Given records: Begin
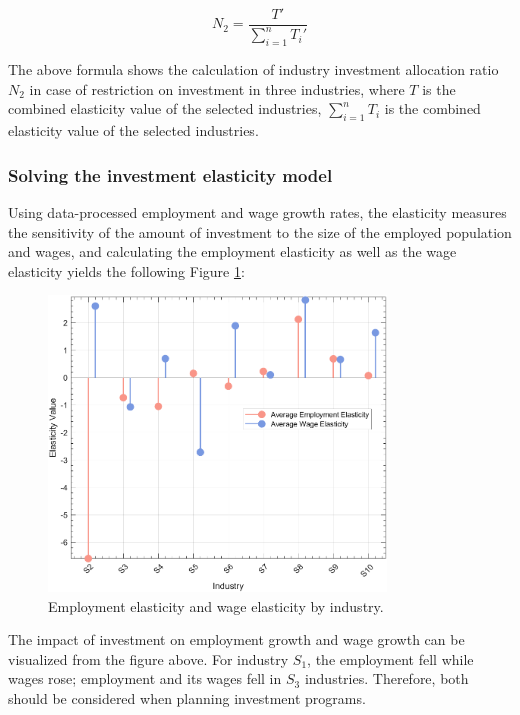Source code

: \documentclass[12pt]{article}  %
\begin{document}
		\begin{equation}
			N_2 = \frac{T'}{\sum_{i=1}^{n} T_i'}
		\end{equation}

	The above formula shows the calculation of industry investment allocation ratio $N_2$ in case of restriction on investment in three industries, where $T$ is the combined elasticity value of the selected industries, $\sum\limits_{i = 1}^n {{T_i}} $ is the combined elasticity value of the selected industries.
	
\subsubsection{Solving the investment elasticity model}

	Using data-processed employment and wage growth rates, the elasticity measures the sensitivity of the amount of investment to the size of the employed population and wages, and calculating the employment elasticity as well as the wage elasticity yields the following Figure \ref{q4_tanxing_work_wage}:
	
		\begin{figure}[H] %
		\centering
		\includegraphics[width=0.8\textwidth]{img/q4_tanxing_work_wage} %
		\caption{Employment elasticity and wage elasticity by industry.} %
		\label{q4_tanxing_work_wage} %
	\end{figure}

	The impact of investment on employment growth and wage growth can be visualized from the figure above. For industry $S_1$, the employment fell while wages rose; employment and its wages fell in $S_3$ industries. Therefore, both should be considered when planning investment programs.
	
\end{document}
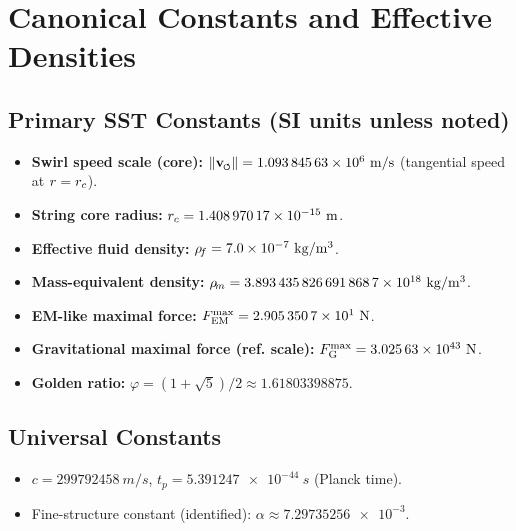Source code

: \documentclass[11pt]{article}
\begin{document}
\section{Canonical Constants and Effective Densities}
\label{sec:canonical_constants}
\subsection*{Primary SST Constants (SI units unless noted)}
    \begin{itemize}
    \item \textbf{Swirl speed scale (core):} $\vnorm = \num{1.09384563e6}\ \si{m/s}$ (tangential speed at $r=\rc$).
    \item \textbf{String core radius:} $\rc = \num{1.40897017e-15}\ \si{m}$.
    \item \textbf{Effective fluid density:} $\rhof = \num{7.0e-7}\ \si{kg/m^3}$.
    \item \textbf{Mass-equivalent density:} $\rhom = \num{3.8934358266918687e18}\ \si{kg/m^3}$.
    \item \textbf{EM-like maximal force:} $\FmaxEM = \num{2.9053507e1}\ \si{N}$.
    \item \textbf{Gravitational maximal force (ref. scale):} $\FmaxG = \num{3.02563e43}\ \si{N}$.
    \item \textbf{Golden ratio:} $\varphi = (1+\sqrt{5})/2 \approx \num{1.61803398875}$.
    \end{itemize}

\subsection*{Universal Constants}
    \begin{itemize}
    \item $c=\num{299792458}\ \si{m/s}$, \quad $t_p=\num{5.391247e-44}\ \si{s}$ (Planck time).
    \item Fine-structure constant (identified): $\alpha \approx \num{7.29735256e-3}$.
    \end{itemize}
\end{document}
Given records: End
__What the task requires__. Filter the records above for "wages" and copy every matching line.

__Task output__.
	Using data-processed employment and wage growth rates, the elasticity measures the sensitivity of the amount of investment to the size of the employed population and wages, and calculating the employment elasticity as well as the wage elasticity yields the following Figure \ref{q4_tanxing_work_wage}:
	The impact of investment on employment growth and wage growth can be visualized from the figure above. For industry $S_1$, the employment fell while wages rose; employment and its wages fell in $S_3$ industries. Therefore, both should be considered when planning investment programs.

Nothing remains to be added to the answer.